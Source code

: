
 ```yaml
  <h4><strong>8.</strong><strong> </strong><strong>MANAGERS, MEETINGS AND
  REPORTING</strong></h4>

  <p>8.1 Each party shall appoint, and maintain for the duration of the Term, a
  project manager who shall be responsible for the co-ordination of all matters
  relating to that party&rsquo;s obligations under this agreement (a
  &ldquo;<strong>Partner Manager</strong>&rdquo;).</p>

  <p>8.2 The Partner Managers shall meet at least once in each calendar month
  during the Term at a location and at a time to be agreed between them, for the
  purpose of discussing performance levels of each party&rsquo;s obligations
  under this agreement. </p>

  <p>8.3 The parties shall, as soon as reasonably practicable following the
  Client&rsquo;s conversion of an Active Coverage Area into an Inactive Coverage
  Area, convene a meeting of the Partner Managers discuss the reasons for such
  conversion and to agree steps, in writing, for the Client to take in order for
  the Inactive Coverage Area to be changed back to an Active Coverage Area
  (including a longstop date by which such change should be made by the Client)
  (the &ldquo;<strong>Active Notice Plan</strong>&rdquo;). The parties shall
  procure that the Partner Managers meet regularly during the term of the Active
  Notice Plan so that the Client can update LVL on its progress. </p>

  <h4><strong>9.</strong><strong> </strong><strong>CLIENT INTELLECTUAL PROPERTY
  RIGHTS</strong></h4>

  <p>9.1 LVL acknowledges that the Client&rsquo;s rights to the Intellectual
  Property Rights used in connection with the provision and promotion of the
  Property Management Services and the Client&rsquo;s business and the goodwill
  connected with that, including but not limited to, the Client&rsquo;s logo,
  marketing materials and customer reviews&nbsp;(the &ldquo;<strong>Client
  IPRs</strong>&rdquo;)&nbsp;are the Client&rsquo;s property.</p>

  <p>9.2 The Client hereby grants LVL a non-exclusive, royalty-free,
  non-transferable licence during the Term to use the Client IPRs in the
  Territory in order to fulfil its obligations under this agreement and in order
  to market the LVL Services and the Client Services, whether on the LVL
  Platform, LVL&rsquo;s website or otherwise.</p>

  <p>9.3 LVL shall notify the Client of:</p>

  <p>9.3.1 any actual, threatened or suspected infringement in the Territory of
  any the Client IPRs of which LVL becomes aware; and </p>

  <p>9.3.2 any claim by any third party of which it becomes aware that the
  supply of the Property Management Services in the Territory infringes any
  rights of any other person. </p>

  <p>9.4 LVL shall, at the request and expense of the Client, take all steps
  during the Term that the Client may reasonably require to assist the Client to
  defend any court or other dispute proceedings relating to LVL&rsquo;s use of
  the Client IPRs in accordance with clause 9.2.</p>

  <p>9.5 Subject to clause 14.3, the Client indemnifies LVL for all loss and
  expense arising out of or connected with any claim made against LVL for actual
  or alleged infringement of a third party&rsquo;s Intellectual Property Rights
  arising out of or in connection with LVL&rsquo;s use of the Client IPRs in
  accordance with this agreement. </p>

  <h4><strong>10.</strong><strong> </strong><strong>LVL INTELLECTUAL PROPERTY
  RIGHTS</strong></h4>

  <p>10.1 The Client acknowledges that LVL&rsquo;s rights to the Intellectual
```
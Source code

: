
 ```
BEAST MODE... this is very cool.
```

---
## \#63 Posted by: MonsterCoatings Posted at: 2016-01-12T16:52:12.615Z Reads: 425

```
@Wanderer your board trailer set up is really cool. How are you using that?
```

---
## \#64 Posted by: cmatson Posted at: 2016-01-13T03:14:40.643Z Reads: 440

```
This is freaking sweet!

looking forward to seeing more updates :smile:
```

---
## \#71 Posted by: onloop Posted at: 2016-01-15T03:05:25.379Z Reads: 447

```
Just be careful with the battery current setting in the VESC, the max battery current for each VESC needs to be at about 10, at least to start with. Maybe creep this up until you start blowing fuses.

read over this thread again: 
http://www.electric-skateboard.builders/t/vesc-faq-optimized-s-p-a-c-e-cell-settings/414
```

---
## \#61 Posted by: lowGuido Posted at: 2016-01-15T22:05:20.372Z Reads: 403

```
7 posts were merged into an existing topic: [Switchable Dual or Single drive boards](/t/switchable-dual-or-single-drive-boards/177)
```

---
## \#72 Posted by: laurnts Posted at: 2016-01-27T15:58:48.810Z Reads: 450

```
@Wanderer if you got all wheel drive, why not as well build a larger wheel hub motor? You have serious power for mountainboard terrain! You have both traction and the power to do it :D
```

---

Exercise objective
Reprint the entire listing exactly.

Written answer
Source code

:
 ```yaml
  <h4><strong>8.</strong><strong> </strong><strong>MANAGERS, MEETINGS AND
  REPORTING</strong></h4>

  <p>8.1 Each party shall appoint, and maintain for the duration of the Term, a
  project manager who shall be responsible for the co-ordination of all matters
  relating to that party&rsquo;s obligations under this agreement (a
  &ldquo;<strong>Partner Manager</strong>&rdquo;).</p>

  <p>8.2 The Partner Managers shall meet at least once in each calendar month
  during the Term at a location and at a time to be agreed between them, for the
  purpose of discussing performance levels of each party&rsquo;s obligations
  under this agreement. </p>

  <p>8.3 The parties shall, as soon as reasonably practicable following the
  Client&rsquo;s conversion of an Active Coverage Area into an Inactive Coverage
  Area, convene a meeting of the Partner Managers discuss the reasons for such
  conversion and to agree steps, in writing, for the Client to take in order for
  the Inactive Coverage Area to be changed back to an Active Coverage Area
  (including a longstop date by which such change should be made by the Client)
  (the &ldquo;<strong>Active Notice Plan</strong>&rdquo;). The parties shall
  procure that the Partner Managers meet regularly during the term of the Active
  Notice Plan so that the Client can update LVL on its progress. </p>

  <h4><strong>9.</strong><strong> </strong><strong>CLIENT INTELLECTUAL PROPERTY
  RIGHTS</strong></h4>

  <p>9.1 LVL acknowledges that the Client&rsquo;s rights to the Intellectual
  Property Rights used in connection with the provision and promotion of the
  Property Management Services and the Client&rsquo;s business and the goodwill
  connected with that, including but not limited to, the Client&rsquo;s logo,
  marketing materials and customer reviews&nbsp;(the &ldquo;<strong>Client
  IPRs</strong>&rdquo;)&nbsp;are the Client&rsquo;s property.</p>

  <p>9.2 The Client hereby grants LVL a non-exclusive, royalty-free,
  non-transferable licence during the Term to use the Client IPRs in the
  Territory in order to fulfil its obligations under this agreement and in order
  to market the LVL Services and the Client Services, whether on the LVL
  Platform, LVL&rsquo;s website or otherwise.</p>

  <p>9.3 LVL shall notify the Client of:</p>

  <p>9.3.1 any actual, threatened or suspected infringement in the Territory of
  any the Client IPRs of which LVL becomes aware; and </p>

  <p>9.3.2 any claim by any third party of which it becomes aware that the
  supply of the Property Management Services in the Territory infringes any
  rights of any other person. </p>

  <p>9.4 LVL shall, at the request and expense of the Client, take all steps
  during the Term that the Client may reasonably require to assist the Client to
  defend any court or other dispute proceedings relating to LVL&rsquo;s use of
  the Client IPRs in accordance with clause 9.2.</p>

  <p>9.5 Subject to clause 14.3, the Client indemnifies LVL for all loss and
  expense arising out of or connected with any claim made against LVL for actual
  or alleged infringement of a third party&rsquo;s Intellectual Property Rights
  arising out of or in connection with LVL&rsquo;s use of the Client IPRs in
  accordance with this agreement. </p>

  <h4><strong>10.</strong><strong> </strong><strong>LVL INTELLECTUAL PROPERTY
  RIGHTS</strong></h4>

  <p>10.1 The Client acknowledges that LVL&rsquo;s rights to the Intellectual
```
Source code

:
 ```
BEAST MODE... this is very cool.
```

---
## \#63 Posted by: MonsterCoatings Posted at: 2016-01-12T16:52:12.615Z Reads: 425

```
@Wanderer your board trailer set up is really cool. How are you using that?
```

---
## \#64 Posted by: cmatson Posted at: 2016-01-13T03:14:40.643Z Reads: 440

```
This is freaking sweet!

looking forward to seeing more updates :smile:
```

---
## \#71 Posted by: onloop Posted at: 2016-01-15T03:05:25.379Z Reads: 447

```
Just be careful with the battery current setting in the VESC, the max battery current for each VESC needs to be at about 10, at least to start with. Maybe creep this up until you start blowing fuses.

read over this thread again: 
http://www.electric-skateboard.builders/t/vesc-faq-optimized-s-p-a-c-e-cell-settings/414
```

---
## \#61 Posted by: lowGuido Posted at: 2016-01-15T22:05:20.372Z Reads: 403

```
7 posts were merged into an existing topic: [Switchable Dual or Single drive boards](/t/switchable-dual-or-single-drive-boards/177)
```

---
## \#72 Posted by: laurnts Posted at: 2016-01-27T15:58:48.810Z Reads: 450

```
@Wanderer if you got all wheel drive, why not as well build a larger wheel hub motor? You have serious power for mountainboard terrain! You have both traction and the power to do it :D
```

---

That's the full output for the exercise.